Method 1: I can solve the equation by converting all of the rational expressions to the common denominator, and then solving the numerators:
![10/[x(x − 2)] + (4x − 8)/[x(x − 2)] = 5x/[x(x − 2)]](rational/solve13.gif)
10 + (4x − 8) = 5x
10 + 4x − 8 = 5x
4x + 2 = 5x
2 = x
Method 2: I can also solve this equation by multiplying through on both sides of the equation by the denominator. (The equation becomes a bit of a mess. Use caution!)
![[10/(x(x − 2)] [x(x − 2)/1] + (4/x) [x(x − 2)/1] = [5/(x − 2)] [x(x − 2)/1]](rational/solve12.gif)
10 + 4(x − 2) = 5(x)
10 + 4x − 8 = 5x
4x + 2 = 5x
2 = x
Using either method, I get the same answer; namely, x = 2. However, checking back to the beginning, where I first noted the disallowed values for the original equation, I see that x ≠ 2. In other words, my only solution value would actually cause division by zero.
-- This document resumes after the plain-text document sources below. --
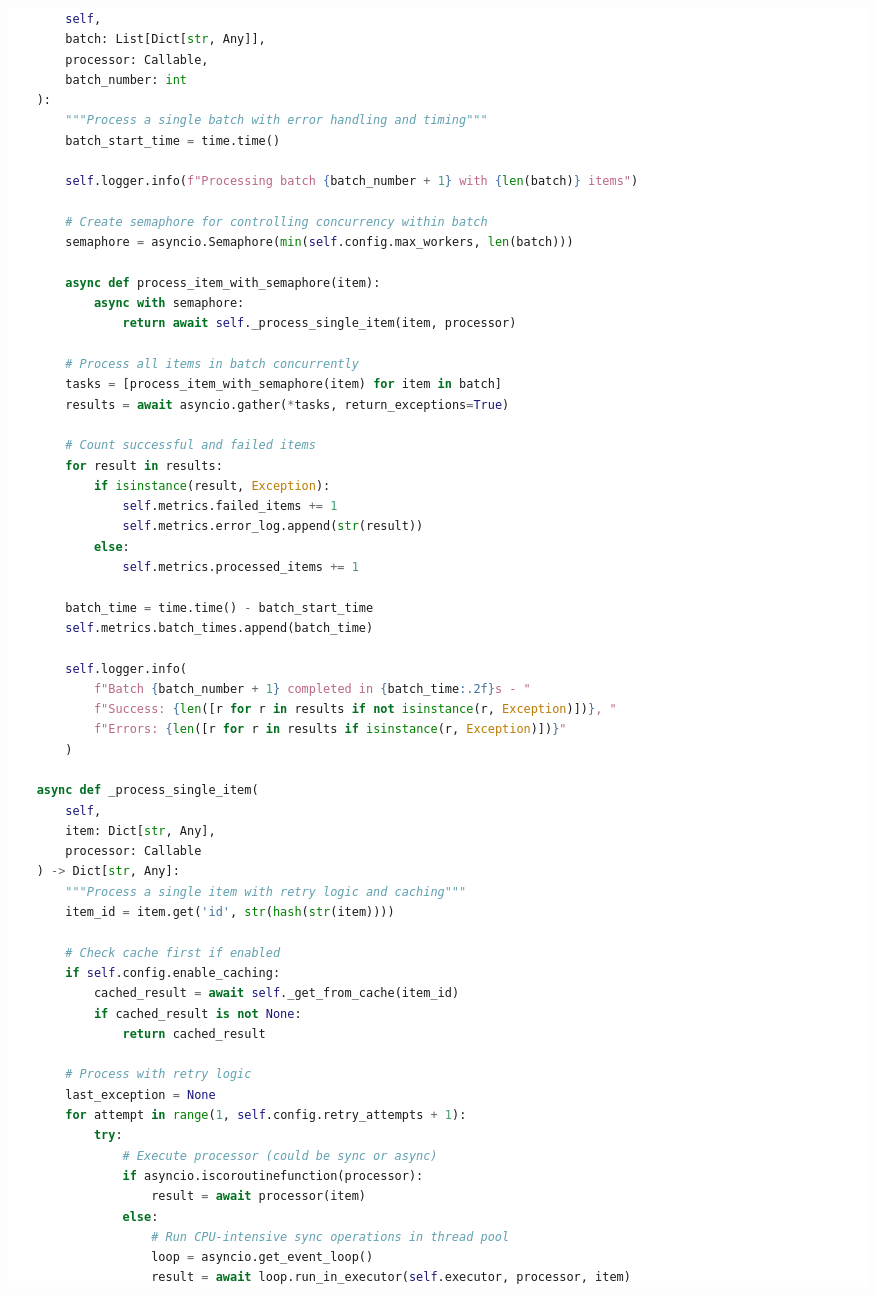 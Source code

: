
 ```python
        self, 
        batch: List[Dict[str, Any]], 
        processor: Callable,
        batch_number: int
    ):
        """Process a single batch with error handling and timing"""
        batch_start_time = time.time()
        
        self.logger.info(f"Processing batch {batch_number + 1} with {len(batch)} items")
        
        # Create semaphore for controlling concurrency within batch
        semaphore = asyncio.Semaphore(min(self.config.max_workers, len(batch)))
        
        async def process_item_with_semaphore(item):
            async with semaphore:
                return await self._process_single_item(item, processor)
        
        # Process all items in batch concurrently
        tasks = [process_item_with_semaphore(item) for item in batch]
        results = await asyncio.gather(*tasks, return_exceptions=True)
        
        # Count successful and failed items
        for result in results:
            if isinstance(result, Exception):
                self.metrics.failed_items += 1
                self.metrics.error_log.append(str(result))
            else:
                self.metrics.processed_items += 1
        
        batch_time = time.time() - batch_start_time
        self.metrics.batch_times.append(batch_time)
        
        self.logger.info(
            f"Batch {batch_number + 1} completed in {batch_time:.2f}s - "
            f"Success: {len([r for r in results if not isinstance(r, Exception)])}, "
            f"Errors: {len([r for r in results if isinstance(r, Exception)])}"
        )
    
    async def _process_single_item(
        self, 
        item: Dict[str, Any], 
        processor: Callable
    ) -> Dict[str, Any]:
        """Process a single item with retry logic and caching"""
        item_id = item.get('id', str(hash(str(item))))
        
        # Check cache first if enabled
        if self.config.enable_caching:
            cached_result = await self._get_from_cache(item_id)
            if cached_result is not None:
                return cached_result
        
        # Process with retry logic
        last_exception = None
        for attempt in range(1, self.config.retry_attempts + 1):
            try:
                # Execute processor (could be sync or async)
                if asyncio.iscoroutinefunction(processor):
                    result = await processor(item)
                else:
                    # Run CPU-intensive sync operations in thread pool
                    loop = asyncio.get_event_loop()
                    result = await loop.run_in_executor(self.executor, processor, item)
```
Since the only possible solution causes division by zero, then this equation really has no solution. My answer then is:
no solution
It doesn't look like I did anything wrong, mathematically, in the previous exercise. So how did I end up with an entirely invalid solution?
When dealing with rational expressions and equations, we're not allowed to divide by zero. When there are variables in denominators, we then will have certain values which can cause division by zero. Whichever method one uses to solve a given rational equation, one will, at some point, get rid of those denominators. In other words, at some point, one will, in effect, make those division-by-zero problems magically disappear. But they aren't actually gone; they've merely been ignored at some stage. In the end, one must go back to the beginning and check one's solution against those original disallowed values. And it is perfectly possible that a given equation will have no solution at all.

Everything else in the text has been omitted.